Uma leitura divertida que faz pensar, porque o tema é sempre atual. E, como faz o cinema, que coloca em boca de crianças e de gente peculiar verdades tremendas (Forrest Gump, Rain Man, Muito além do Jardim), as personagens de Swift também dão recados contundentes que podemos aplicar perfeitamente às manchetes do jornal de hoje. Assim diz o governante de um dos países visitados a Gulliver após escutar os relatos da sociedade inglesa da época: “Meu amigo, fizeste o mais admirável panegírico do vosso pais. Provastes que a ignorância, a ociosidade e o vício são os ingredientes adequados à qualificação de um legislador; que as leis são melhor explicadas e aplicadas por aqueles cujo interesse e habilidade consistem em as perverter, confundir e iludir. (…). Não se exige uma única perfeição para que alguém atinja uma posição qualquer entre vós. Não posso senão concluir que a grande maioria dos vossos semelhantes é representada pela mais perniciosa raça de pequenos e odiosos insetos que a natureza já permitiu rastejassem sobre a superfície da Terra”.
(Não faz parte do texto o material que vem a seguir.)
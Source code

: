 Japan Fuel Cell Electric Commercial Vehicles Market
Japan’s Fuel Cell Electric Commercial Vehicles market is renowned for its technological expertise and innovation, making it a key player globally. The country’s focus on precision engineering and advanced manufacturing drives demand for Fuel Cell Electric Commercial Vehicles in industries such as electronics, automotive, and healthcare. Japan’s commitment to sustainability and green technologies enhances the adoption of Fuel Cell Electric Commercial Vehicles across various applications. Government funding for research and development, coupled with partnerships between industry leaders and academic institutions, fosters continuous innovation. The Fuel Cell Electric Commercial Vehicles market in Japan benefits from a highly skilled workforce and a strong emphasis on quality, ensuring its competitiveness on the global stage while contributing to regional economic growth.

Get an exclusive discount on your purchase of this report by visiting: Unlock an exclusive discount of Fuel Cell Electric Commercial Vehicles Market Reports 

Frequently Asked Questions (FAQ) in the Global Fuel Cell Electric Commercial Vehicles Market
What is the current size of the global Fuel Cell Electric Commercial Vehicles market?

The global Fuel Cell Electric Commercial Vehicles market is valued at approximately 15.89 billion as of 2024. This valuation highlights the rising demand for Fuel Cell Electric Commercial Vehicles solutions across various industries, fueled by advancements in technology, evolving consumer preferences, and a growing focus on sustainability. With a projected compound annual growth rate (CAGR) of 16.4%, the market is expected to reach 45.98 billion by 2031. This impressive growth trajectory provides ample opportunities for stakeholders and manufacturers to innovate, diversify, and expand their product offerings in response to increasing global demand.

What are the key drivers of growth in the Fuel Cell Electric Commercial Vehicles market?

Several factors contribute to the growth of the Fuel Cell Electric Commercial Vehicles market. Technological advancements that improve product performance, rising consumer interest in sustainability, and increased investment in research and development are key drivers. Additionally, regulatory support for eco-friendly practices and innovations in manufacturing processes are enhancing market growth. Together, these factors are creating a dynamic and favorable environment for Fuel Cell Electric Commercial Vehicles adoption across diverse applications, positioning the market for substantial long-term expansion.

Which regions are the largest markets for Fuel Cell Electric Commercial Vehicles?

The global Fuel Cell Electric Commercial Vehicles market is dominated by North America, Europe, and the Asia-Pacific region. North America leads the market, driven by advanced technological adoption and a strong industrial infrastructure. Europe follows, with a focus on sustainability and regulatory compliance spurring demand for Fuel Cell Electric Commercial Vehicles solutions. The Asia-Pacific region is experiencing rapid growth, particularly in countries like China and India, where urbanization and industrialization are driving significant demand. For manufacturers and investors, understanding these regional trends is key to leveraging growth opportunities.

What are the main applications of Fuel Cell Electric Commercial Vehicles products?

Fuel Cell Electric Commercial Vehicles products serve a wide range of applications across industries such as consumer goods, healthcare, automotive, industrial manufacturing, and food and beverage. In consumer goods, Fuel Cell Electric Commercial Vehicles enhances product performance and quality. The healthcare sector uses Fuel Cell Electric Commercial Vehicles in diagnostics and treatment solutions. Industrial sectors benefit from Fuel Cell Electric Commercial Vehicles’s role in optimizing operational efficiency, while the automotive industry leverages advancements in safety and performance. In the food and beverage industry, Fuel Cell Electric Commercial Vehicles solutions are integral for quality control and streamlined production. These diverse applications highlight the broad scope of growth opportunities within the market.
Quando as manchetes do jornal são as mesmas do século XVIII já se vê que enfrentamos um problema crônico, e cabe suspeitar se existe realmente vontade política de resolvê-lo. As instituições são formadas por pessoas; e enquanto persistamos distraindo-nos em reformar as instituições sem propor uma reforma profunda que chegue até as entranhas das pessoas -o célebre fator humano, de que falava Graham Greene- as viagens de Gulliver terão leitura atual. São, ao menos, uma advertência da condição humana que como os caprichos femininos de que nos fala Swift, “não são limitados por nenhum clima ou nação, e são muito mais uniformes do que podemos supor”. Não só os caprichos femininos, mas a própria miséria humana, a que cada um de nós carrega. Essa não tem fronteiras geográficas ou temporais. Esse é o mundo que nos toca navegar. Descobrir Lilliput, encontrar-se com os Yahoos (curioso nome que hoje renderia outras considerações internautas) e descobrir, como adverte Guimarães Rosa, que “o sertão é dentro da gente”.